WASHINGTON, August 5, 2015 Federal agencies and farmers are working to prevent a disastrous algal bloom from forming in Lake Erie this year.

EPA has teamed up with three federal agencies to improve monitoring of algal bloom growth and USDA has granted hundreds of millions of dollars to conservation initiatives across Michigan, Ohio and Indiana. Additionally, farm organizations within the Western Lake Erie Basin have worked tirelessly to prevent nutrients from leaving farms and feeding blooms.

City of Toledo officials confirmed last week that microcystin, a toxin produced by cyanobacteria present in some algal blooms, was detected in a Lake Erie intake crib three miles away from the city. While the toxin was not found in “finished” drinking water, the city’s announcement was still unnerving for some, particularly for those who suffered through two days without drinking water last August due to microcystin contamination.

This year’s bloom is shaping up to be similar in size to last year’s – NOAA expects it to peak in September and measure an “8.7” on its severity scale, a number notably higher than 2014’s 6.5 rating and unnervingly close to 2011’s index high of 10. Fortunately, most stakeholders say that the city is better positioned to manage the bloom this year.

To start, new sensors at an intake crib are operating 24 hours a day and taking measurements every 10 minutes.

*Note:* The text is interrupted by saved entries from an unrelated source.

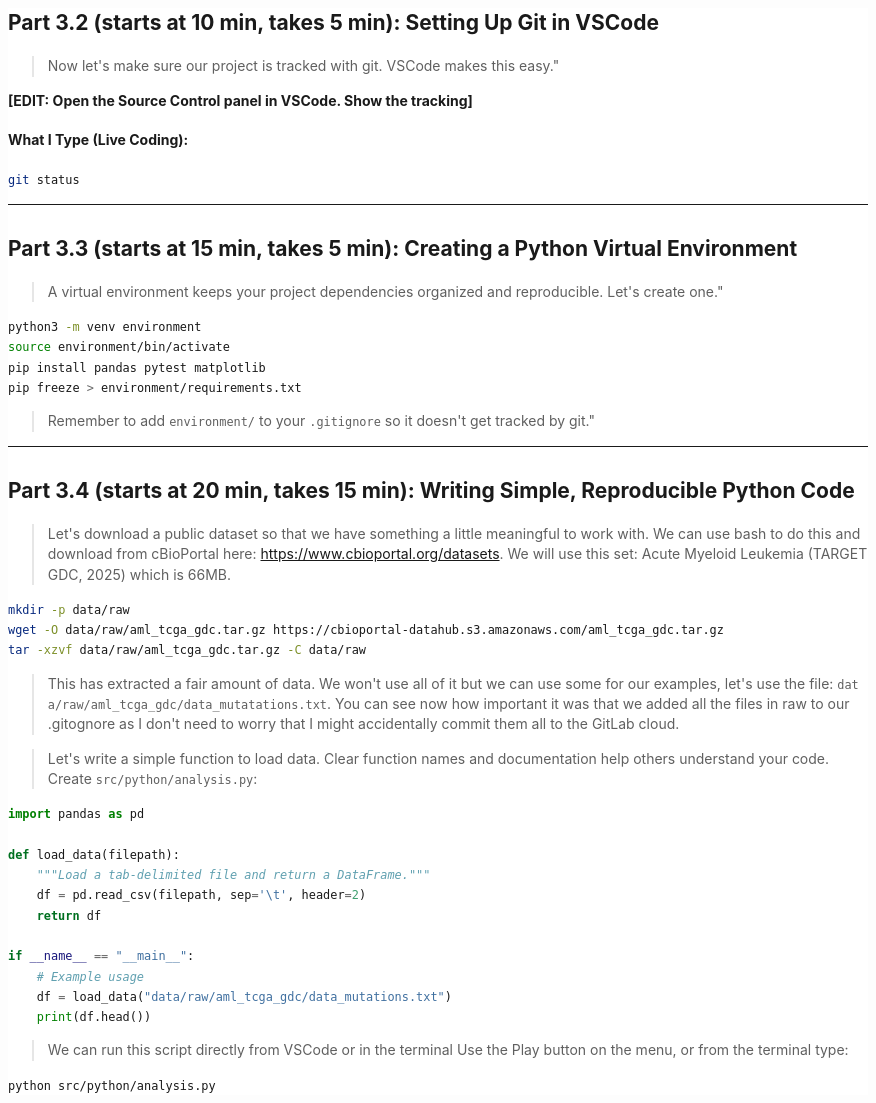 ## Part 3.2 (starts at 10 min, takes 5 min): Setting Up Git in VSCode

>Now let's make sure our project is tracked with git. VSCode makes this easy."

**[EDIT: Open the Source Control panel in VSCode. Show the tracking]**

#### What I Type (Live Coding):
```bash
git status
```

---

## Part 3.3 (starts at 15 min, takes 5 min): Creating a Python Virtual Environment

>A virtual environment keeps your project dependencies organized and reproducible. Let's create one."

```bash
python3 -m venv environment
source environment/bin/activate
pip install pandas pytest matplotlib
pip freeze > environment/requirements.txt
```

>Remember to add `environment/` to your `.gitignore` so it doesn't get tracked by git."

---

## Part 3.4 (starts at 20 min, takes 15 min): Writing Simple, Reproducible Python Code
> Let's download a public dataset so that we have something a little meaningful to work with. We can use bash to do this and download from cBioPortal here: https://www.cbioportal.org/datasets. We will use this set: Acute Myeloid Leukemia (TARGET GDC, 2025) which is 66MB.
```bash
mkdir -p data/raw
wget -O data/raw/aml_tcga_gdc.tar.gz https://cbioportal-datahub.s3.amazonaws.com/aml_tcga_gdc.tar.gz
tar -xzvf data/raw/aml_tcga_gdc.tar.gz -C data/raw
```
>This has extracted a fair amount of data. We won't use all of it but we can use some for our examples, let's use the file: `data/raw/aml_tcga_gdc/data_mutatations.txt`. You can see now how important it was that we added all the files in raw to our .gitognore as I don't need to worry that I might accidentally commit them all to the GitLab cloud.

>Let's write a simple function to load data. Clear function names and documentation help others understand your code. Create `src/python/analysis.py`:

```python
import pandas as pd

def load_data(filepath):
    """Load a tab-delimited file and return a DataFrame."""
    df = pd.read_csv(filepath, sep='\t', header=2)
    return df

if __name__ == "__main__":
    # Example usage
    df = load_data("data/raw/aml_tcga_gdc/data_mutations.txt")
    print(df.head())
```
>We can run this script directly from VSCode or in the terminal Use the Play button on the menu, or from the terminal type:
```bash
python src/python/analysis.py
```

Water samples will be taken at the treatment plant, and up to four times the amount of chemicals used last year will be ready for deployment when needed.

The city will also have access to an early warning detection system developed by EPA, NASA, NOAA, and the U.S. Geological Survey that will help water quality managers spot cyanobacteria algal blooms with satellite imagery. The partner agencies intend to develop a mobile app that can be utilized by water quality managers on the ground, allowing for more frequent observations over more areas than in the past.

Kirk Merritt, the executive director of the Ohio Soybean Council (OSC), told Agri-Pulse that farmers are committed to improving the way they apply nutrients on their land and have made changes in their operations, like using no-till and conservation tillage.

Particulate phosphorous leaving farmland has declined dramatically with the broad implementation of conservation tillage, Merritt noted, “but now the focus has shifted to dissolved reactive phosphorous (DRP),” on which algae thrives.                                                                                     

Merritt worked with the Ohio Corn and Small Grains Marketing Boards, and using their dollars to leverage USDA’s, they invested nearly $4.5 million into an edge of field research study. Three years later, the five-year On Field Ohio project has 32 stations set up on the edge of farm fields, monitoring water coming off the surface and through the subsurface for nitrogen and phosphorous around the clock. The data is being collected on land with different soil profiles and management strategies, Merritt said, so researchers can tease out which conservation practices are working best under which conditions.

Ultimately, the data will populate a web-based model that farmers can use to inform their management decisions. Merritt said Ohio State University, which is currently leading the research effort, will also manage and design the online tool.

OSC also supports the Ohio AgriBusiness Association’s “4R” stewardship certification program for nutrient managers, encouraging farmers to use the right source of fertilizer and to apply it at the right rate, at the right time and in the right place.

The program, which started a year ago, has certified 16 retail facilities that together manage 650,000 acres in the Western Basin. The goal is to reach 1 million acres impacted by September, which is about 20 percent of the agricultural acres in the basin, said Carrie Vollmer-Sanders, the director of the Western Lake Erie Basin Project at The Nature Conservancy. Last year, President Obama honored Vollmer-Sanders for her work with farmers to reduce agricultural runoff into Lake Erie.

“Personally, I want 90 percent of the acres within the Western Basin of Lake Erie 4R certified in the next five years,” Vollmer-Sanders told Agri-Pulse. There’s really no way to predict when farmers will see positive effects in Lake Erie as a result of their efforts, she said, but if the in-field practices are implemented, “we will see big improvements.”

“In the next three years, I want to see us reversing the trend” in algal bloom size, Vollmer-Sanders said. If ag conservation initiatives like Lake Erie’s continue to grow in strength and breadth, “I think we’ve won, we’ve been able to turn the tides, and we’ll be able to – whatever weather patterns we have – we’ll be able to attack any natural resources issue.”